- **Work request**: Return copies of the lines below that mention "大概也就是".

(Saved entries)
::::
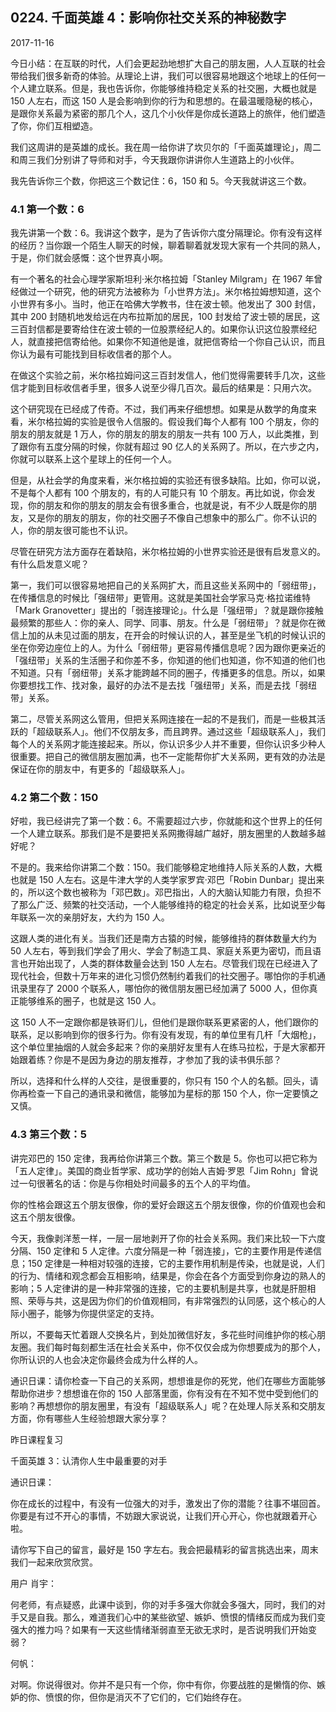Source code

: ## 0224. 千面英雄 4：影响你社交关系的神秘数字

2017-11-16

今日小结：在互联的时代，人们会更起劲地想扩大自己的朋友圈，人人互联的社会带给我们很多新奇的体验。从理论上讲，我们可以很容易地跟这个地球上的任何一个人建立联系。但是，我也告诉你，你能够维持稳定关系的社交圈，大概也就是 150 人左右，而这 150 人是会影响到你的行为和思想的。在最温暖隐秘的核心，是跟你关系最为紧密的那几个人，这几个小伙伴是你成长道路上的旅伴，他们塑造了你，你们互相塑造。

我们这周讲的是英雄的成长。我在周一给你讲了坎贝尔的「千面英雄理论」，周二和周三我们分别讲了导师和对手，今天我跟你讲讲你人生道路上的小伙伴。

我先告诉你三个数，你把这三个数记住：6，150 和 5。今天我就讲这三个数。

### 4.1 第一个数：6

我先讲第一个数：6。我讲这个数字，是为了告诉你六度分隔理论。你有没有这样的经历？当你跟一个陌生人聊天的时候，聊着聊着就发现大家有一个共同的熟人，于是，你们就会感慨：这个世界真小啊。

有一个著名的社会心理学家斯坦利·米尔格拉姆「Stanley Milgram」在 1967 年曾经做过一个研究，他的研究方法被称为「小世界方法」。米尔格拉姆想知道，这个小世界有多小。当时，他正在哈佛大学教书，住在波士顿。他发出了 300 封信，其中 200 封随机地发给远在内布拉斯加的居民，100 封发给了波士顿的居民，这三百封信都是要寄给住在波士顿的一位股票经纪人的。如果你认识这位股票经纪人，就直接把信寄给他。如果你不知道他是谁，就把信寄给一个你自己认识，而且你认为最有可能找到目标收信者的那个人。

在做这个实验之前，米尔格拉姆问这三百封发信人，他们觉得需要转手几次，这些信才能到目标收信者手里，很多人说至少得几百次。最后的结果是：只用六次。

这个研究现在已经成了传奇。不过，我们再来仔细想想。如果是从数学的角度来看，米尔格拉姆的实验是很令人信服的。假设我们每个人都有 100 个朋友，你的朋友的朋友就是 1 万人，你的朋友的朋友的朋友一共有 100 万人，以此类推，到了跟你有五度分隔的时候，你就有超过 90 亿人的关系网了。所以，在六步之内，你就可以联系上这个星球上的任何一个人。

但是，从社会学的角度来看，米尔格拉姆的实验还有很多缺陷。比如，你可以说，不是每个人都有 100 个朋友的，有的人可能只有 10 个朋友。再比如说，你会发现，你的朋友和你的朋友的朋友会有很多重合，也就是说，有不少人既是你的朋友，又是你的朋友的朋友，你的社交圈子不像自己想象中的那么广。你不认识的人，你的朋友很可能也不认识。

尽管在研究方法方面存在着缺陷，米尔格拉姆的小世界实验还是很有启发意义的。有什么启发意义呢？

第一，我们可以很容易地把自己的关系网扩大，而且这些关系网中的「弱纽带」，在传播信息的时候比「强纽带」更管用。这就是美国社会学家马克·格拉诺维特「Mark Granovetter」提出的「弱连接理论」。什么是「强纽带」？就是跟你接触最频繁的那些人：你的亲人、同学、同事、朋友。什么是「弱纽带」？就是你在微信上加的从未见过面的朋友，在开会的时候认识的人，甚至是坐飞机的时候认识的坐在你旁边座位上的人。为什么「弱纽带」更容易传播信息呢？因为跟你更亲近的「强纽带」关系的生活圈子和你差不多，你知道的他们也知道，你不知道的他们也不知道。只有「弱纽带」关系才能跨越不同的圈子，传播更多的信息。所以，如果你要想找工作、找对象，最好的办法不是去找「强纽带」关系，而是去找「弱纽带」关系。

第二，尽管关系网这么管用，但把关系网连接在一起的不是我们，而是一些极其活跃的「超级联系人」。他们不仅朋友多，而且跨界。通过这些「超级联系人」，我们每个人的关系网才能连接起来。所以，你认识多少人并不重要，但你认识多少种人很重要。把自己的微信朋友圈加满，也不一定能帮你扩大关系网，更有效的办法是保证在你的朋友中，有更多的「超级联系人」。

### 4.2 第二个数：150

好啦，我已经讲完了第一个数：6。不需要超过六步，你就能和这个世界上的任何一个人建立联系。那我们是不是要把关系网撒得越广越好，朋友圈里的人数越多越好呢？

不是的。我来给你讲第二个数：150。我们能够稳定地维持人际关系的人数，大概也就是 150 人左右。这是牛津大学的人类学家罗宾·邓巴「Robin Dunbar」提出来的，所以这个数也被称为「邓巴数」。邓巴指出，人的大脑认知能力有限，负担不了那么广泛、频繁的社交活动，一个人能够维持的稳定的社会关系，比如说至少每年联系一次的亲朋好友，大约为 150 人。

这跟人类的进化有关。当我们还是南方古猿的时候，能够维持的群体数量大约为 50 人左右，等到我们学会了用火、学会了制造工具、家庭关系更为密切，而且语言也开始出现了，人类的群体数量会达到 150 人左右。尽管我们现在已经进入了现代社会，但数十万年来的进化习惯仍然制约着我们的社交圈子。哪怕你的手机通讯录里存了 2000 个联系人，哪怕你的微信朋友圈已经加满了 5000 人，但你真正能够维系的圈子，也就是这 150 人。

这 150 人不一定跟你都是铁哥们儿，但他们是跟你联系更紧密的人，他们跟你的联系，足以影响到你的很多行为。你有没有发现，有的单位里有几杆「大烟枪」，这个单位里抽烟的人就会多起来？你的亲朋好友里有人在练马拉松，于是大家都开始跟着练？你是不是因为身边的朋友推荐，才参加了我的读书俱乐部？

所以，选择和什么样的人交往，是很重要的，你只有 150 个人的名额。回头，请你再检查一下自己的通讯录和微信，能够加为星标的那 150 个人，你一定要慎之又慎。

### 4.3 第三个数：5

讲完邓巴的 150 定律，我再给你讲第三个数。第三个数是 5。你也可以把它称为「五人定律」。美国的商业哲学家、成功学的创始人吉姆·罗恩「Jim Rohn」曾说过一句很著名的话：你是与你相处时间最多的五个人的平均值。

你的性格会跟这五个朋友很像，你的爱好会跟这五个朋友很像，你的价值观也会和这五个朋友很像。

今天，我像剥洋葱一样，一层一层地剥开了你的社会关系网。我们来比较一下六度分隔、150 定律和 5 人定律。六度分隔是一种「弱连接」，它的主要作用是传递信息；150 定律是一种相对较强的连接，它的主要作用机制是传染，也就是说，人们的行为、情绪和观念都会互相影响，结果是，你会在各个方面受到你身边的熟人的影响；5 人定律讲的是一种非常强的连接，它的主要机制是共享，也就是肝胆相照、荣辱与共，这是因为你们的价值观相同，有非常强烈的认同感，这个核心的人际小圈子，能够为你提供坚定的支持。

所以，不要每天忙着跟人交换名片，到处加微信好友，多花些时间维护你的核心朋友圈。我们每时每刻都生活在社会关系中，你不仅仅会成为你想要成为的那个人，你所认识的人也会决定你最终会成为什么样的人。

通识日课：请你检查一下自己的关系网，想想谁是你的死党，他们在哪些方面能够帮助你进步？想想谁在你的 150 人部落里面，你有没有在不知不觉中受到他们的影响？再想想你的朋友圈里，有没有「超级联系人」呢？在处理人际关系和交朋友方面，你有哪些人生经验想跟大家分享？

昨日课程复习

千面英雄 3：认清你人生中最重要的对手

通识日课：

你在成长的过程中，有没有一位强大的对手，激发出了你的潜能？往事不堪回首。你要是有过不开心的事情，不妨跟大家说说，让我们开心开心，你也就跟着开心啦。

请你写下自己的留言，最好是 150 字左右。我会把最精彩的留言挑选出来，周末我们一起来欣赏欣赏。

用户 肖宇：

何老师，有点疑惑，此课中谈到，你的对手多强大你就会多强大，同时，我们的对手又是自我。那么，难道我们心中的某些欲望、嫉妒、愤恨的情绪反而成为我们变强大的推力吗？如果有一天这些情绪渐弱直至无欲无求时，是否说明我们开始变弱？

何帆：

对啊。你说得很对。你并不是只有一个你，你中有你，你要战胜的是懒惰的你、嫉妒的你、愤恨的你，但你是消灭不了它们的，它们始终存在。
::::
- **Answer**:
今日小结：在互联的时代，人们会更起劲地想扩大自己的朋友圈，人人互联的社会带给我们很多新奇的体验。从理论上讲，我们可以很容易地跟这个地球上的任何一个人建立联系。但是，我也告诉你，你能够维持稳定关系的社交圈，大概也就是 150 人左右，而这 150 人是会影响到你的行为和思想的。在最温暖隐秘的核心，是跟你关系最为紧密的那几个人，这几个小伙伴是你成长道路上的旅伴，他们塑造了你，你们互相塑造。
不是的。我来给你讲第二个数：150。我们能够稳定地维持人际关系的人数，大概也就是 150 人左右。这是牛津大学的人类学家罗宾·邓巴「Robin Dunbar」提出来的，所以这个数也被称为「邓巴数」。邓巴指出，人的大脑认知能力有限，负担不了那么广泛、频繁的社交活动，一个人能够维持的稳定的社会关系，比如说至少每年联系一次的亲朋好友，大约为 150 人。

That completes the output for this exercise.